_EXERCISE AIM_.
From the records below, copy out exactly the lines from the one containing "- To deploy" to the one containing "### Deployement on Openshift 4 - test/prod", both included. Add nothing else.

_DATA TO PROCESS_.
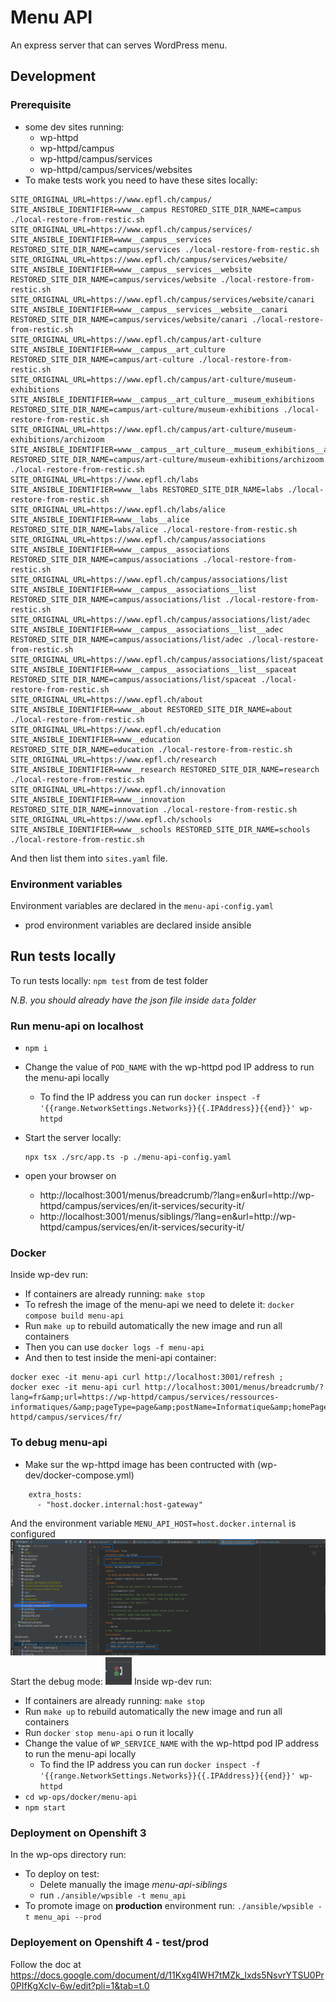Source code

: # Menu API

An express server that can serves WordPress menu.


## Development

### Prerequisite

* some dev sites running:
    * wp-httpd
    * wp-httpd/campus
    * wp-httpd/campus/services
    * wp-httpd/campus/services/websites
* To make tests work you need to have these sites locally:
```
SITE_ORIGINAL_URL=https://www.epfl.ch/campus/ SITE_ANSIBLE_IDENTIFIER=www__campus RESTORED_SITE_DIR_NAME=campus ./local-restore-from-restic.sh
SITE_ORIGINAL_URL=https://www.epfl.ch/campus/services/ SITE_ANSIBLE_IDENTIFIER=www__campus__services RESTORED_SITE_DIR_NAME=campus/services ./local-restore-from-restic.sh
SITE_ORIGINAL_URL=https://www.epfl.ch/campus/services/website/ SITE_ANSIBLE_IDENTIFIER=www__campus__services__website RESTORED_SITE_DIR_NAME=campus/services/website ./local-restore-from-restic.sh
SITE_ORIGINAL_URL=https://www.epfl.ch/campus/services/website/canari SITE_ANSIBLE_IDENTIFIER=www__campus__services__website__canari RESTORED_SITE_DIR_NAME=campus/services/website/canari ./local-restore-from-restic.sh
SITE_ORIGINAL_URL=https://www.epfl.ch/campus/art-culture SITE_ANSIBLE_IDENTIFIER=www__campus__art_culture RESTORED_SITE_DIR_NAME=campus/art-culture ./local-restore-from-restic.sh
SITE_ORIGINAL_URL=https://www.epfl.ch/campus/art-culture/museum-exhibitions SITE_ANSIBLE_IDENTIFIER=www__campus__art_culture__museum_exhibitions RESTORED_SITE_DIR_NAME=campus/art-culture/museum-exhibitions ./local-restore-from-restic.sh
SITE_ORIGINAL_URL=https://www.epfl.ch/campus/art-culture/museum-exhibitions/archizoom SITE_ANSIBLE_IDENTIFIER=www__campus__art_culture__museum_exhibitions__archizoom RESTORED_SITE_DIR_NAME=campus/art-culture/museum-exhibitions/archizoom ./local-restore-from-restic.sh
SITE_ORIGINAL_URL=https://www.epfl.ch/labs SITE_ANSIBLE_IDENTIFIER=www__labs RESTORED_SITE_DIR_NAME=labs ./local-restore-from-restic.sh
SITE_ORIGINAL_URL=https://www.epfl.ch/labs/alice SITE_ANSIBLE_IDENTIFIER=www__labs__alice RESTORED_SITE_DIR_NAME=labs/alice ./local-restore-from-restic.sh
SITE_ORIGINAL_URL=https://www.epfl.ch/campus/associations SITE_ANSIBLE_IDENTIFIER=www__campus__associations RESTORED_SITE_DIR_NAME=campus/associations ./local-restore-from-restic.sh
SITE_ORIGINAL_URL=https://www.epfl.ch/campus/associations/list SITE_ANSIBLE_IDENTIFIER=www__campus__associations__list RESTORED_SITE_DIR_NAME=campus/associations/list ./local-restore-from-restic.sh
SITE_ORIGINAL_URL=https://www.epfl.ch/campus/associations/list/adec SITE_ANSIBLE_IDENTIFIER=www__campus__associations__list__adec RESTORED_SITE_DIR_NAME=campus/associations/list/adec ./local-restore-from-restic.sh
SITE_ORIGINAL_URL=https://www.epfl.ch/campus/associations/list/spaceat SITE_ANSIBLE_IDENTIFIER=www__campus__associations__list__spaceat RESTORED_SITE_DIR_NAME=campus/associations/list/spaceat ./local-restore-from-restic.sh
SITE_ORIGINAL_URL=https://www.epfl.ch/about SITE_ANSIBLE_IDENTIFIER=www__about RESTORED_SITE_DIR_NAME=about ./local-restore-from-restic.sh
SITE_ORIGINAL_URL=https://www.epfl.ch/education SITE_ANSIBLE_IDENTIFIER=www__education RESTORED_SITE_DIR_NAME=education ./local-restore-from-restic.sh
SITE_ORIGINAL_URL=https://www.epfl.ch/research SITE_ANSIBLE_IDENTIFIER=www__research RESTORED_SITE_DIR_NAME=research ./local-restore-from-restic.sh
SITE_ORIGINAL_URL=https://www.epfl.ch/innovation SITE_ANSIBLE_IDENTIFIER=www__innovation RESTORED_SITE_DIR_NAME=innovation ./local-restore-from-restic.sh
SITE_ORIGINAL_URL=https://www.epfl.ch/schools SITE_ANSIBLE_IDENTIFIER=www__schools RESTORED_SITE_DIR_NAME=schools ./local-restore-from-restic.sh
```
And then list them into `sites.yaml` file.

### Environment variables

Environment variables are declared in the `menu-api-config.yaml`
- prod environment variables are declared inside ansible

## Run tests locally

To run tests locally:
`npm test` from de test folder

_N.B. you should already have the json file inside `data` folder_

### Run menu-api on localhost

* `npm i`
* Change the value of `POD_NAME` with the wp-httpd pod IP address to run the menu-api locally
  * To find the IP address you can run `docker inspect -f '{{range.NetworkSettings.Networks}}{{.IPAddress}}{{end}}' wp-httpd` 
* Start the server locally:
    ```
    npx tsx ./src/app.ts -p ./menu-api-config.yaml
    ```

* open your browser on
    * http://localhost:3001/menus/breadcrumb/?lang=en&url=http://wp-httpd/campus/services/en/it-services/security-it/
    * http://localhost:3001/menus/siblings/?lang=en&url=http://wp-httpd/campus/services/en/it-services/security-it/

### Docker

Inside wp-dev run:
* If containers are already running: `make stop`
* To refresh the image of the menu-api we need to delete it: `docker compose build menu-api`
* Run `make up` to rebuild automatically the new image and run all containers
* Then you can use `docker logs -f menu-api`
* And then to test inside the meni-api container:
```
docker exec -it menu-api curl http://localhost:3001/refresh ; 
docker exec -it menu-api curl http://localhost:3001/menus/breadcrumb/?lang=fr&amp;url=https://wp-httpd/campus/services/ressources-informatiques/&amp;pageType=page&amp;postName=Informatique&amp;homePageUrl=https://wp-httpd/campus/services/fr/
```

### To debug menu-api
* Make sur the wp-httpd image has been contructed with (wp-dev/docker-compose.yml)
```
    extra_hosts:
      - "host.docker.internal:host-gateway"
```
And the environment variable `MENU_API_HOST=host.docker.internal` is configured
![img.png](img.png)
Start the debug mode: ![img_1.png](img_1.png)
Inside wp-dev run:
* If containers are already running: `make stop`
* Run `make up` to rebuild automatically the new image and run all containers
* Run `docker stop menu-api` o run it locally
* Change the value of `WP_SERVICE_NAME` with the wp-httpd pod IP address to run the menu-api locally
  * To find the IP address you can run `docker inspect -f '{{range.NetworkSettings.Networks}}{{.IPAddress}}{{end}}' wp-httpd`
* `cd wp-ops/docker/menu-api`
* `npm start`

### Deployment on Openshift 3
In the wp-ops directory run:

- To deploy on test: 
  - Delete manually the image _menu-api-siblings_
  - run `./ansible/wpsible -t menu_api`
- To promote image on **production** environment run: `./ansible/wpsible -t menu_api --prod`

### Deployement on Openshift 4 - test/prod
Follow the doc at https://docs.google.com/document/d/11Kxg4IWH7tMZk_lxds5NsvrYTSU0Pr0PIfKgXcIv-6w/edit?pli=1&tab=t.0
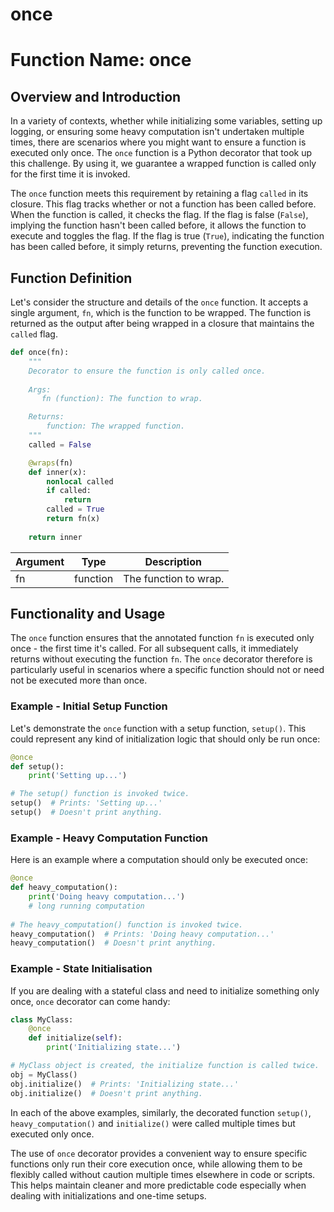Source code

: # once

# Function Name: once

## Overview and Introduction

In a variety of contexts, whether while initializing some variables, setting up logging, or ensuring some heavy computation isn't undertaken multiple times, there are scenarios where you might want to ensure a function is executed only once. The `once` function is a Python decorator that took up this challenge. By using it, we guarantee a wrapped function is called only for the first time it is invoked.

The `once` function meets this requirement by retaining a flag `called` in its closure. This flag tracks whether or not a function has been called before. When the function is called, it checks the flag. If the flag is false (`False`), implying the function hasn't been called before, it allows the function to execute and toggles the flag. If the flag is true (`True`), indicating the function has been called before, it simply returns, preventing the function execution.

## Function Definition

Let's consider the structure and details of the `once` function. It accepts a single argument, `fn`, which is the function to be wrapped. The function is returned as the output after being wrapped in a closure that maintains the `called` flag. 

```python
def once(fn):
    """
    Decorator to ensure the function is only called once.
    
    Args:
       fn (function): The function to wrap.

    Returns:
        function: The wrapped function.
    """
    called = False

    @wraps(fn)
    def inner(x):
        nonlocal called
        if called:
            return
        called = True
        return fn(x)
    
    return inner
```

| Argument | Type | Description |
| --- | --- | --- |
| fn | function | The function to wrap. | 

## Functionality and Usage 

The `once` function ensures that the annotated function `fn` is executed only once - the first time it's called. For all subsequent calls, it immediately returns without executing the function `fn`. The `once` decorator therefore is particularly useful in scenarios where a specific function should not or need not be executed more than once. 

### Example - Initial Setup Function

Let's demonstrate the `once` function with a setup function, `setup()`. This could represent any kind of initialization logic that should only be run once:

```python
@once
def setup():
    print('Setting up...')

# The setup() function is invoked twice.
setup()  # Prints: 'Setting up...'
setup()  # Doesn't print anything.
```

### Example - Heavy Computation Function

Here is an example where a computation should only be executed once:

```python
@once
def heavy_computation():
    print('Doing heavy computation...')
    # long running computation
    
# The heavy_computation() function is invoked twice.
heavy_computation()  # Prints: 'Doing heavy computation...'
heavy_computation()  # Doesn't print anything.
```

### Example - State Initialisation 

If you are dealing with a stateful class and need to initialize something only once, `once` decorator can come handy:

```python
class MyClass:
    @once
    def initialize(self):
        print('Initializing state...')

# MyClass object is created, the initialize function is called twice.
obj = MyClass()
obj.initialize()  # Prints: 'Initializing state...'
obj.initialize()  # Doesn't print anything.
```

In each of the above examples, similarly, the decorated function `setup()`, `heavy_computation()` and `initialize()` were called multiple times but executed only once.

The use of `once` decorator provides a convenient way to ensure specific functions only run their core execution once, while allowing them to be flexibly called without caution multiple times elsewhere in code or scripts. This helps maintain cleaner and more predictable code especially when dealing with initializations and one-time setups.
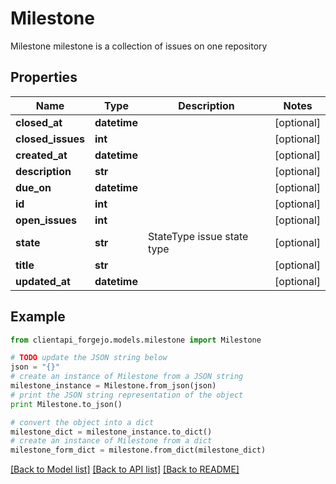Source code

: # Milestone

Milestone milestone is a collection of issues on one repository

## Properties
Name | Type | Description | Notes
------------ | ------------- | ------------- | -------------
**closed_at** | **datetime** |  | [optional] 
**closed_issues** | **int** |  | [optional] 
**created_at** | **datetime** |  | [optional] 
**description** | **str** |  | [optional] 
**due_on** | **datetime** |  | [optional] 
**id** | **int** |  | [optional] 
**open_issues** | **int** |  | [optional] 
**state** | **str** | StateType issue state type | [optional] 
**title** | **str** |  | [optional] 
**updated_at** | **datetime** |  | [optional] 

## Example

```python
from clientapi_forgejo.models.milestone import Milestone

# TODO update the JSON string below
json = "{}"
# create an instance of Milestone from a JSON string
milestone_instance = Milestone.from_json(json)
# print the JSON string representation of the object
print Milestone.to_json()

# convert the object into a dict
milestone_dict = milestone_instance.to_dict()
# create an instance of Milestone from a dict
milestone_form_dict = milestone.from_dict(milestone_dict)
```
[[Back to Model list]](../README.md#documentation-for-models) [[Back to API list]](../README.md#documentation-for-api-endpoints) [[Back to README]](../README.md)


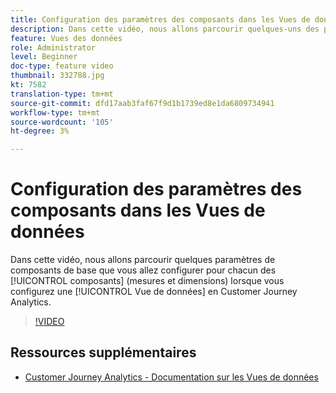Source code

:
 ```yaml
---
title: Configuration des paramètres des composants dans les Vues de données
description: Dans cette vidéo, nous allons parcourir quelques-uns des paramètres de composants de base que vous allez configurer pour chacun des composants (mesures et dimensions) lorsque vous configurez une Vue de données en Customer Journey Analytics.
feature: Vues des données
role: Administrator
level: Beginner
doc-type: feature video
thumbnail: 332788.jpg
kt: 7582
translation-type: tm+mt
source-git-commit: dfd17aab3faf67f9d1b1739ed8e1da6809734941
workflow-type: tm+mt
source-wordcount: '105'
ht-degree: 3%

---
```



# Configuration des paramètres des composants dans les Vues de données

Dans cette vidéo, nous allons parcourir quelques paramètres de composants de base que vous allez configurer pour chacun des [!UICONTROL composants] (mesures et dimensions) lorsque vous configurez une [!UICONTROL Vue de données] en Customer Journey Analytics.

>[!VIDEO](https://video.tv.adobe.com/v/332788/?quality=12&learn=on)

## Ressources supplémentaires

* [Customer Journey Analytics - Documentation sur les Vues de données](https://experienceleague.adobe.com/docs/analytics-platform/using/cja-dataviews/create-dataview.html)
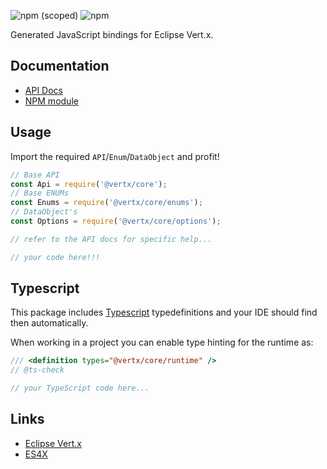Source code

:![npm (scoped)](https://img.shields.io/npm/v/@vertx/core.svg)
![npm](https://img.shields.io/npm/l/@vertx/core.svg)

Generated JavaScript bindings for Eclipse Vert.x.

## Documentation

* [API Docs](https://reactiverse.io/es4x/@vertx/core)
* [NPM module](https://www.npmjs.com/package/@vertx/core)

## Usage

Import the required `API`/`Enum`/`DataObject` and profit!

```js
// Base API
const Api = require('@vertx/core');
// Base ENUMs
const Enums = require('@vertx/core/enums');
// DataObject's
const Options = require('@vertx/core/options');

// refer to the API docs for specific help...

// your code here!!!

```

## Typescript

This package includes [Typescript](http://www.typescriptlang.org/) typedefinitions and your IDE should find then automatically.

When working in a project you can enable type hinting for the runtime as:

```js
/// <definition types="@vertx/core/runtime" />
// @ts-check

// your TypeScript code here...
```

## Links

* [Eclipse Vert.x](https://vertx.io)
* [ES4X](https://reactiverse.io/es4x)
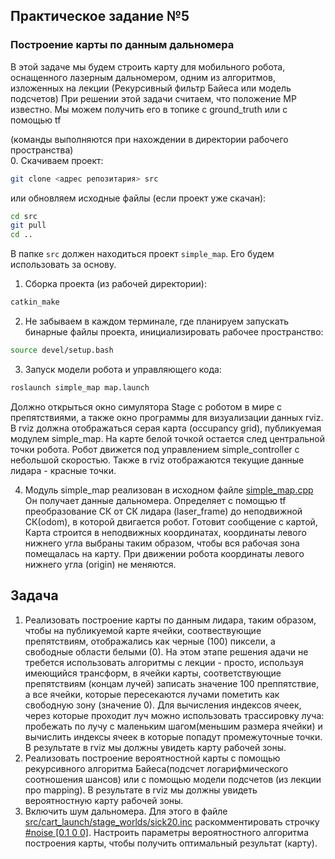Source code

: ## Практическое задание №5  
### Построение карты по данным дальномера  
В этой задаче мы будем строить карту для мобильного робота, оснащенного лазерным дальномером, одним из алгоритмов, изложенных на лекции (Рекурсивный фильтр Байеса или модель подсчетов)
При решении этой задачи считаем, что положение МР известно. Мы можем получить его в топике с ground_truth или с помощью tf 

(команды выполняются при нахождении в директории рабочего пространства)  
0. Скачиваем проект:
```bash
git clone <адрес репозитария> src
```
или обновляем исходные файлы (если проект уже скачан):
```bash
cd src  
git pull  
cd ..  
```
В папке `src` должен находиться проект `simple_map`. Его будем использовать за основу.
1. Сборка проекта (из рабочей директории):
```bash
catkin_make
```
2. Не забываем в каждом терминале, где планируем запускать бинарные файлы проекта, инициализировать рабочее пространство:
```bash
source devel/setup.bash
```
3. Запуск модели робота и управляющего кода:  
```bash
roslaunch simple_map map.launch
```
Должно открыться окно симулятора Stage с роботом в мире с препятствиями, а также окно программы для визуализации данных rviz. В rviz должна отображаться серая карта (occupancy grid), публикуемая модулем simple_map. На карте белой точкой остается след центральной точки робота. Робот движется под управлением simple_controller с небольшой скоростью. Также в rviz отображаются текущие данные лидара - красные точки.

4. Модуль simple_map реализован в исходном файле [simple_map.cpp](https://github.com/AndreyMinin/MobileRobots/blob/master/mr_ws/src/simple_map/src/simple_map.cpp)  Он получает данные дальномера. Определяет с помощью tf преобразование СК от СК лидара (laser_frame) до неподвижной СК(odom), в которой двигается робот. Готовит сообщение с картой, Карта строится в неподвижных координатах, координаты левого нижнего угла выбраны таким образом, чтобы вся рабочая зона помещалась на карту. При движении робота координаты левого нижнего угла (origin) не меняются.

## Задача
1. Реализовать построение карты по данным лидара, таким образом, чтобы на публикуемой карте ячейки, соотвествующие препятствиям, отображались как черные (100) пиксели, а свободные области белыми (0). На этом этапе решения адачи не требется использовать алгоритмы с лекции - просто, используя имеющийся трансформ, в ячейки карты, соответствующие препятствиям (концам лучей) записать значение 100 преппятствие, а все ячейки, которые пересекаются лучами пометить как свободную зону (значение 0). 
Для вычисления индексов ячеек, через которые проходит луч можно использовать трассировку луча: пробежать по лучу с маленьким шагом(меньшим размера ячейки) и вычислить индексы ячеек в которые попадут промежуточные точки. В результате в rviz мы должны увидеть карту рабочей зоны.
2. Реализовать построение вероятностной карты с помощью рекурсивного алгоритма Байеса(подсчет логарифмического соотношения шансов) или с помощью модели подсчетов (из лекции про mapping). В результате в rviz мы должны увидеть вероятностную карту рабочей зоны.
3. Включить шум дальномера. Для этого в файле [src/cart_launch/stage_worlds/sick20.inc](https://github.com/AndreyMinin/MobileRobots/blob/master/mr_ws/src/cart_launch/stage_worlds/sick20.inc) раскомментировать строчку [#noise [0.1 0 0]](https://github.com/AndreyMinin/MobileRobots/blob/master/mr_ws/src/cart_launch/stage_worlds/sick20.inc#L11]). Настроить параметры вероятностного алгоритма построения карты, чтобы получить оптимальный результат (карту).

_SOLUTION_.
- To deploy on test: 
  - Delete manually the image _menu-api-siblings_
  - run `./ansible/wpsible -t menu_api`
- To promote image on **production** environment run: `./ansible/wpsible -t menu_api --prod`

### Deployement on Openshift 4 - test/prod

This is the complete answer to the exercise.